EPIGRAMA ‘‘Terra Nostra’’ como novela não consegue a metade da dramaticidade do ‘‘Pedágio Nostro’’, uma estória sem mocinhos e bandidos, mas com um só e rematado otário: o usuário.
SPRAY Criou-se uma expectativa muito forte em torno da CPI do Narcotráfico: os problemas paranaenses, mal explicados pelo delegado de polícia e o deputado Vanhoni, por reprisarem suposições genéricas, deveriam ter funcionado como um fator de aquecimento e a imagem mais forte foi das testemunhas encapuzadas. - O spotlight, como o havido no fórum do pedágio, vai acabar trazendo resultados precários quando a CPI pintar por aqui até porque seus integrantes imaginam que se dará por aqui um carnaval como o de Campinas. - Uma sugestão: por que não se aprofunda investigação sobre roubo de cargas e automóveis e não se faz avaliação abrangente sobre os desmanches. Se o ‘‘estourado’’ anteontem chegou a impressionar dá para imaginar o que se daria com uma pressão maior sobre os demais. - O delegado Marcus Vinicius Michelotto, titular da área de Furtos e Roubos de Veículos, já diminuiu a taxa de criminalidade local e se aprofundar a ação nos desmanches atingirá a roubalheira de fora daqui. Pode, no entanto, encontrar resistências ao seu trabalho. Até porque ninguém se aprofundou no assunto. - Juiz da 1ª Zona Eleitoral acatou, parcialmente, representação do PSDB-PPB contra Rafael Greca. Ficou opaco o ‘‘acordo branco’’. - Jogada de Alvaro Dias de sugerir Joel Malucelli para vice de Taniguchi na prefeitura visa, obviamente, impedir que Cássio, reeleito, se habilite à sucessão de Lerner. Em política é assim: todos subestimam o alheio e se superestimam.

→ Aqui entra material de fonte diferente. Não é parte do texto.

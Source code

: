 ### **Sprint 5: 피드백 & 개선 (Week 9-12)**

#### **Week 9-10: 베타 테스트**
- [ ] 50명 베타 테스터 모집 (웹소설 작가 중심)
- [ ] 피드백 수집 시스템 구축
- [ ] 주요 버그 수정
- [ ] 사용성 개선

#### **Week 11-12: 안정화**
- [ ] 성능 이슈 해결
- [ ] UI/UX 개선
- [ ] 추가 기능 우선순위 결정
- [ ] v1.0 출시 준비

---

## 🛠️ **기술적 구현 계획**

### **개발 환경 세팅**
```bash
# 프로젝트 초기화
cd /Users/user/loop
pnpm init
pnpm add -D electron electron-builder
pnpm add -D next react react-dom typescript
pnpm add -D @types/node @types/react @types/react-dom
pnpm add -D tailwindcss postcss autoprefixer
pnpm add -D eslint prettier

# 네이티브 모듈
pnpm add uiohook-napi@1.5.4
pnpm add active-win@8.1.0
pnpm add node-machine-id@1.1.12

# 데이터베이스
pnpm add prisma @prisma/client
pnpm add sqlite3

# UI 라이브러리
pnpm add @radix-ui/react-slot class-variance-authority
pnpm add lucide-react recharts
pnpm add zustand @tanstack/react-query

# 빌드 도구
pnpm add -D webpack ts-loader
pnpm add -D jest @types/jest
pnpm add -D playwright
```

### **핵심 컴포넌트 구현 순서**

FOLCLORE Vários gaviões peregrinos são vistos quase diariamente nos bairros Juvevê e Bacacheri em Curitiba. No edifício Portobelo há até um ninho deles. Isso não é nada: outro dia no pátio do conjunto em que resido, no Alto Cabral, vi uma saracura dando sua corridinha característica. Só falta um áulico do governo dizer que isso é façanha pós-Lerner, que já melhorou, como sabeis, consideravelmente o por-do-sol em Curitiba.

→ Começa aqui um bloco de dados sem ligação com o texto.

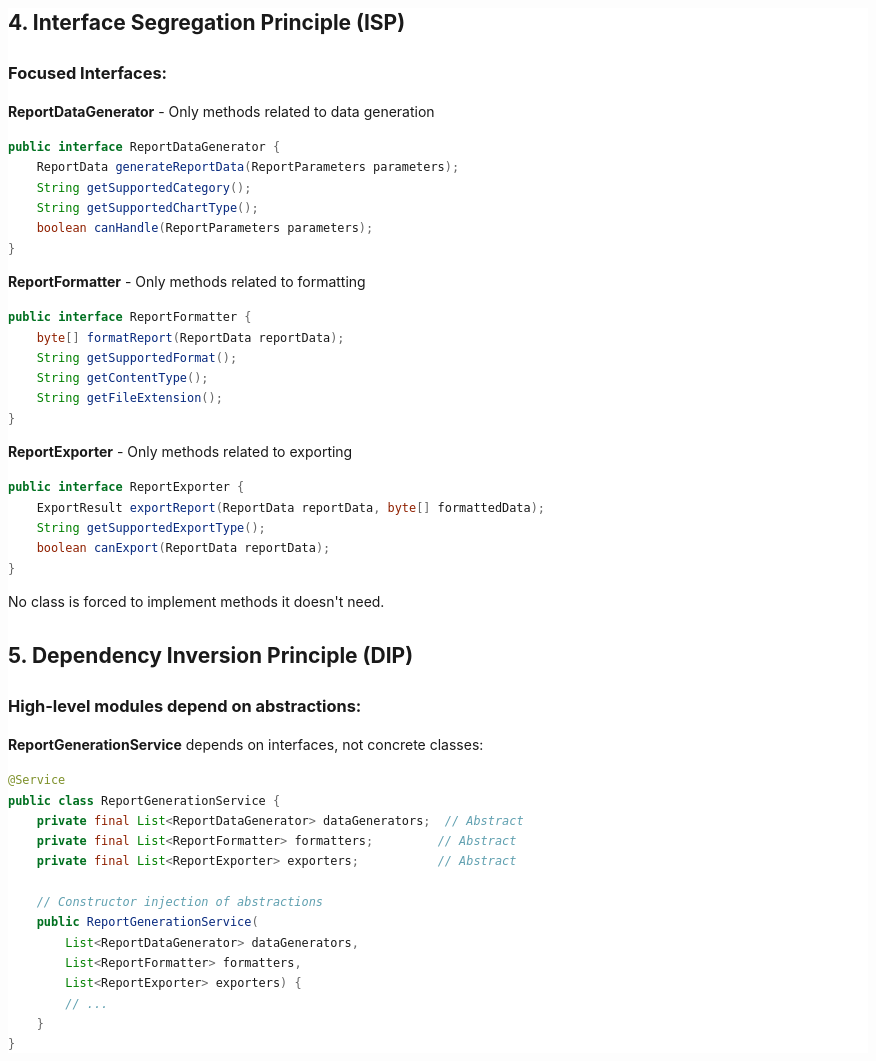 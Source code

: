 ## 4. Interface Segregation Principle (ISP)

### Focused Interfaces:

**ReportDataGenerator** - Only methods related to data generation

```java
public interface ReportDataGenerator {
    ReportData generateReportData(ReportParameters parameters);
    String getSupportedCategory();
    String getSupportedChartType();
    boolean canHandle(ReportParameters parameters);
}
```

**ReportFormatter** - Only methods related to formatting

```java
public interface ReportFormatter {
    byte[] formatReport(ReportData reportData);
    String getSupportedFormat();
    String getContentType();
    String getFileExtension();
}
```

**ReportExporter** - Only methods related to exporting

```java
public interface ReportExporter {
    ExportResult exportReport(ReportData reportData, byte[] formattedData);
    String getSupportedExportType();
    boolean canExport(ReportData reportData);
}
```

No class is forced to implement methods it doesn't need.

## 5. Dependency Inversion Principle (DIP)

### High-level modules depend on abstractions:

**ReportGenerationService** depends on interfaces, not concrete classes:

```java
@Service
public class ReportGenerationService {
    private final List<ReportDataGenerator> dataGenerators;  // Abstract
    private final List<ReportFormatter> formatters;         // Abstract
    private final List<ReportExporter> exporters;           // Abstract

    // Constructor injection of abstractions
    public ReportGenerationService(
        List<ReportDataGenerator> dataGenerators,
        List<ReportFormatter> formatters,
        List<ReportExporter> exporters) {
        // ...
    }
}
```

REPENTE A decisão do prefeito de Cascavel de não permitir mulher nua nos blocos de Carnaval deu margem a um debate com ouvintes na CBN. Como sempre Jota Carlos, advogado, mandou a sua quadrinha: ‘‘O carnaval vem chegando// onde nudismo é tabu// mais um ano de Fernando// e todo o mundo fica nu//’’.
CROMO Seus olhos, verdolengos, no meio da noite me lembram ‘‘A maçã no escuro’’ de Clarice Lispector.
AFORÍSTICO Vamos cobrar pedágio de políticos, não os reelegendo.